Quand j'ai connu Saint-Ex, j'avais une dizaine d'années, c'était donc en… (ne cherchez pas, vous n'étiez pas encore là), je me suis demandé quel était donc ce saint, entre saint Dominique et saint Fabien, qui n'était pas sur le calendrier. Plus tard quand j'ai su ce qu'il avait fait, quand j'ai lu ce qu'il avait écrit, quand j'ai réfléchi sur ce qu'il avait pensé, je me suis reposé la question. Eh bien non, quoique lui-même, par bravade, et aussi semble-t-il, par respect de l'état-civil, écrive son nom sans trait-d'union, Saint-Ex n'est pas un saint : car Saint-Ex est avant tout un homme : séducteur impénitent, fêtard invétéré, il était friand de tous les plaisirs charnels, même si aucun ne pouvait étancher sa soif d'absolu. Pas un prédateur sexuel, non, mais tombeur en série, ça oui. Mais une seule a réussi à l'amener devant l'autel, (l'hôtel aussi, mais c'était avant) et à prendre son nom : Consuelo, la rose, l'autrice de ces Mémoires.
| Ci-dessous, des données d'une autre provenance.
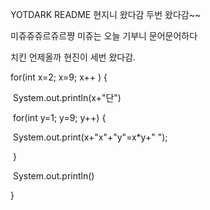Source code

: YOTDARK README
현지니 왔다감
두번 왔다감~~

미쥬쥬쥬르쥬르쨩 미쥬는 오늘 기부니 문어문어하다

치킨 언제올까
현진이 세번 왔다감.



for(int x=2; x=9; x++ ) {

​	System.out.println(x+"단")

​	for(int y=1; y=9; y++) {

​	System.out.print(x+"x"+"y"=x*y+" ");	

​	}

​	System.out.println()

}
Pour les familiers de Saint-Ex, il y a un mystère Consuelo. Pourquoi elle ? Comment cette femme divorcée, ultra-mondaine, passant pour écervelée, artiste plus ou moins ingérable, a-t-elle pu fusionner de corps et d'esprit avec Saint-Ex ? Ce sont les mystères de l'amour : quand on regarde la photo du mariage, deux réflexions nous viennent à l'esprit : c'est l'ours et la poupée, lui grand, costaud, un rien balourd, elle, petite frêle comme une poupée de porcelaine ; et puis aussi, seconde réflexion : la mariée était en noir. Etait-ce un signe ?
Consuelo n'a jamais été acceptée par le clan Saint-Exupéry (hormis Marie de Saint-Exupéry, la mère de l'auteur). Pourquoi ce rejet ? A qui la faute ? Ce sont deux univers différents : Consuelo, elle, est une artiste. Elle est vue comme « une petite personne fantasque et capricieuse », réduite à l'image de la femme-enfant, femme-objet, infidèle et coquette. Qualificatifs que, si l'on regarde bien on pourrait retourner à son mari : macho, infidèle (et pas qu'un peu) et infiniment charmeur.
Les « Mémoires de la rose » sont une série de documents retrouvés dans une malle. Cent ans après la naissance de Saint-Ex, vingt ans après la mort de Consuelo, c'est le légataire universel de cette dernière, José Martinez-Fructuoso, qui prend la décision de faire éditer ce manuscrit.
Ce récit, forcément à la première personne apporte un éclairage différent sur notre Tonio : sa soeur Simone nous en avait fait un portrait touchant, encore illuminé par les soleils de l'enfance, c'était le regard d'une soeur aimante. Consuelo aborde le sujet différemment : nous ne sommes plus dans la même catégorie : c'est le regard de l'épouse, puis de la veuve.
Un regard de femme. Femme adorée, adulée, et dans le même temps maltraitée et délaissée. La rose dit ses états d'âme. L'infinie attente, pendant les missions dangereuses, la joie des retrouvailles, les trahisons (des deux côtés) et les réconciliations, tout ceci fait une relation tumultueuse, entre deux êtres épris d'absolu, et bien conscients tous deux que l'autre, si merveilleux qu'il soit, ne peut combler cette attente, ne peut répondre à ce besoin.
On ne peut nier, je crois, le caractère profondément sincère de ces mémoires. L'amour qu'il y a eu entre ces deux êtres, cet amour fait de bruit et de fureur, intense, incandescent, absolu, a véritablement existé. En même temps, par l'image qu'il a donnée, il est devenu un amour de légende.
Un auteur est ce qu'il écrit. Il est aussi ce que ceux qui l'ont aimé écrivent sur lui. Simone et Consuelo ont chacune donné des clés sur Saint-Ex, non pas sur l'aviateur ou l'écrivain (sinon par ricochet) mais sur l'homme (et l'enfant qu'il est resté) : descendu de sa « sainteté » et rendu pleinement à sa dimension humaine, pleine de grandeur et de faiblesse, d'ombre et de lumière.